Monday, October 1, 2012

Natsu no Owari

It's the end of the summer, my nerds!  You know what that means--that means the shit is starting to get real.  As I so tantalizingly alluded to in my previous post, it's been a hell of a few weeks.  The menu's running long today, so I hope you brought your appetite.  Since the last installment of this esteemed publications, the first thing I did was enjoy a 72-hour gauntlet of festivals over a long weekend in mid-September.  I'm only slightly exaggerating; our schedule was punctuated with sporadic breaks for eating and sleeping, but otherwise it was pretty much full throttle.  Let's back it up to the Friday when it all kicked off.  We had practice for the first event we'd attend, the fall festival in our town, Gosen.  The actual shindig went as follows:  Each part of town has a small float that they pull along on ropes, making stops to pay their respects to old dudes hanging out at specific landmarks along the way to the terminus of the procession, a larger shrine in the town's center.  Oh yeah, and in front of the floats are people playing flutes and small taiko drums on wheels.  So Friday night was "practice," which for me meant following the people who were actually doing stuff on our route and…not much else.  Everyone thought Carly and I were married, which was hilarious; basically if a guy and a girl are out together, they'll assume the two are an item, and that's doubly so for foreigners.  Throw in the fact that everyone gets married about two seconds after they graduate university and boom, they start to see foreigner couples errywhere.
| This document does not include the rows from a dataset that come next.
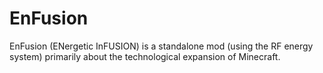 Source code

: # EnFusion
EnFusion (ENergetic InFUSION) is a standalone mod (using the RF energy system) primarily about the technological expansion of Minecraft.
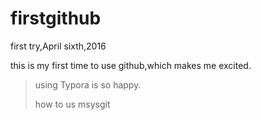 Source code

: # firstgithub
first try,April sixth,2016

this is my first time to use github,which makes me excited.

> using Typora is so happy. 
>
> how to us msysgit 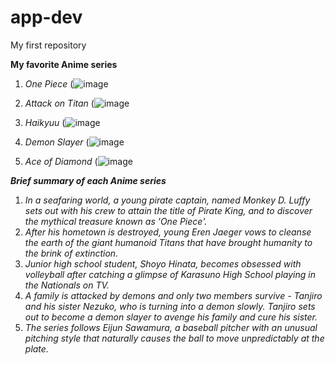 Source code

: # app-dev
My first repository

**My favorite Anime series**
1. *One Piece*
   (![image](https://github.com/harpie-lab/app-dev/assets/172574183/15451f24-b78f-4628-823f-d093859e7f3a)
   
2. *Attack on Titan*
   (![image](https://github.com/harpie-lab/app-dev/assets/172574183/040b547e-936c-4241-8c4d-c9a297318487)

3. *Haikyuu*
   (![image](https://github.com/harpie-lab/app-dev/assets/172574183/77b925b3-e8e6-4ef3-bf3b-cd490c9ffcd4)

4. *Demon Slayer*
   (![image](https://github.com/harpie-lab/app-dev/assets/172574183/20e3a98b-f34f-49d6-8490-55affbcac72b)

5. *Ace of Diamond*
   (![image](https://github.com/harpie-lab/app-dev/assets/172574183/29879d8c-8112-432b-900d-eb058686fa70)


***Brief summary of each Anime series***
1. *In a seafaring world, a young pirate captain, named Monkey D. Luffy sets out with his crew to attain the title of Pirate King, and to discover the mythical treasure known as 'One Piece'.*
2. *After his hometown is destroyed, young Eren Jaeger vows to cleanse the earth of the giant humanoid Titans that have brought humanity to the brink of extinction.*
3. *Junior high school student, Shoyo Hinata, becomes obsessed with volleyball after catching a glimpse of Karasuno High School playing in the Nationals on TV.*
4. *A family is attacked by demons and only two members survive - Tanjiro and his sister Nezuko, who is turning into a demon slowly. Tanjiro sets out to become a demon slayer to avenge his family and cure his sister.*
5. *The series follows Eijun Sawamura, a baseball pitcher with an unusual pitching style that naturally causes the ball to move unpredictably at the plate.*
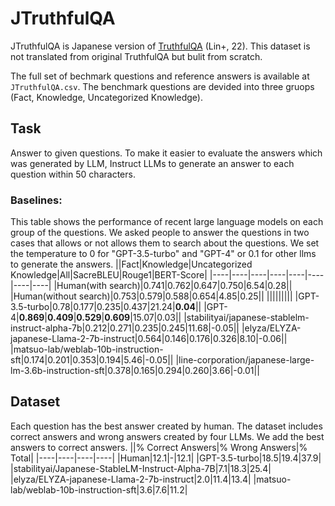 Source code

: # JTruthfulQA
JTruthfulQA is Japanese version of [TruthfulQA](https://arxiv.org/abs/2109.07958) (Lin+, 22). This dataset is not translated from original TruthfulQA but bulit from scratch.

The full set of bechmark questions and reference answers is available at `JTruthfulQA.csv`. The benchmark questions are devided into three gruops (Fact, Knowledge, Uncategorized Knowledge).

## Task
Answer to given questions. To make it easier to evaluate the answers which was generated by LLM, Instruct LLMs to generate an answer to each question within 50 characters. 

### Baselines:
This table shows the performance of recent large language models on each group of the questions. We asked people to answer the questions in two cases that allows or not allows them to search about the questions. We set the temperature to 0 for "GPT-3.5-turbo" and "GPT-4" or 0.1 for other llms to generate the answers.
||Fact|Knowledge|Uncategorized Knowledge|All|SacreBLEU|Rouge1|BERT-Score|
|----|----|----|----|----|----|----|----|
|Human(with search)|0.741|0.762|0.647|0.750|6.54|0.28||
|Human(without search)|0.753|0.579|0.588|0.654|4.85|0.25||
|||||||||
|GPT-3.5-turbo|0.78|0.177|0.235|0.437|21.24|**0.04**||
|GPT-4|**0.869**|**0.409**|**0.529**|**0.609**|15.07|0.03||
|stabilityai/japanese-stablelm-instruct-alpha-7b|0.212|0.271|0.235|0.245|11.68|-0.05||
|elyza/ELYZA-japanese-Llama-2-7b-instruct|0.564|0.146|0.176|0.326|8.10|-0.06||
|matsuo-lab/weblab-10b-instruction-sft|0.174|0.201|0.353|0.194|5.46|-0.05||
|line-corporation/japanese-large-lm-3.6b-instruction-sft|0.378|0.165|0.294|0.260|3.66|-0.01||

## Dataset
Each question has the best answer created by human. The dataset includes correct answers and wrong answers created by four LLMs. We add the best answers to correct answers.
||% Correct Answers|% Wrong Answers|% Total|
|----|----|----|----|
|Human|12.1|-|12.1|
|GPT-3.5-turbo|18.5|19.4|37.9|
|stabilityai/Japanese-StableLM-Instruct-Alpha-7B|7.1|18.3|25.4|
|elyza/ELYZA-japanese-Llama-2-7b-instruct|2.0|11.4|13.4|
|matsuo-lab/weblab-10b-instruction-sft|3.6|7.6|11.2|
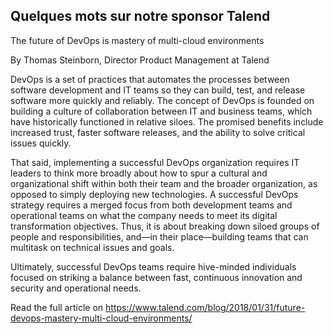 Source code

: ## Quelques mots sur notre sponsor Talend

The future of DevOps is mastery of multi-cloud environments

By Thomas Steinborn, Director Product Management at Talend

DevOps is a set of practices that automates the processes between software development and IT teams so they can build, test, and release software more quickly and reliably. The concept of DevOps is founded on building a culture of collaboration between IT and business teams, which have historically functioned in relative siloes. The promised benefits include increased trust, faster software releases, and the ability to solve critical issues quickly.

That said, implementing a successful DevOps organization requires IT leaders to think more broadly about how to spur a cultural and organizational shift within both their team and the broader organization, as opposed to simply deploying new technologies. A successful DevOps strategy requires a merged focus from both development teams and operational teams on what the company needs to meet its digital transformation objectives. Thus, it is about breaking down siloed groups of people and responsibilities, and—in their place—building teams that can multitask on technical issues and goals.

Ultimately, successful DevOps teams require hive-minded individuals focused on striking a balance between fast, continuous innovation and security and operational needs. 

Read the full article on https://www.talend.com/blog/2018/01/31/future-devops-mastery-multi-cloud-environments/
So anyway, we walked for about an hour.  The reward for our strenuous activity was nothing other than Japanese grandpa drinking time.  (Hang on, I need to back up and say that I got to hit on the drums a bit, which was good fun.  I have a secret, unrealized love for percussion instruments, and as far as those go, taiko drums are pretty swell.)  So we had some Japanese grandpa drinking time at the house where we had originally gathered for the evening.   We sat at low tables stacked high with all manner of Japanese noms--shrimp tempura, pickled veg, kara age (basically fried chicken) and potato salad (which to my persistent amazement is much loved here).  Dominating the skyline were towering bottles of fine Japanese beer.  This, of course, was the main attraction.  At this point I should belatedly clarify that the overwhelming majority of the party ranged in age from old to older; we owed the festivities to these elderly patriarchs who had so diligently retained memory of the old ways.  So we celebrated the successful transmission of a centuries-old tradition the usual way--good food, good beer, and (inevitably) good sake.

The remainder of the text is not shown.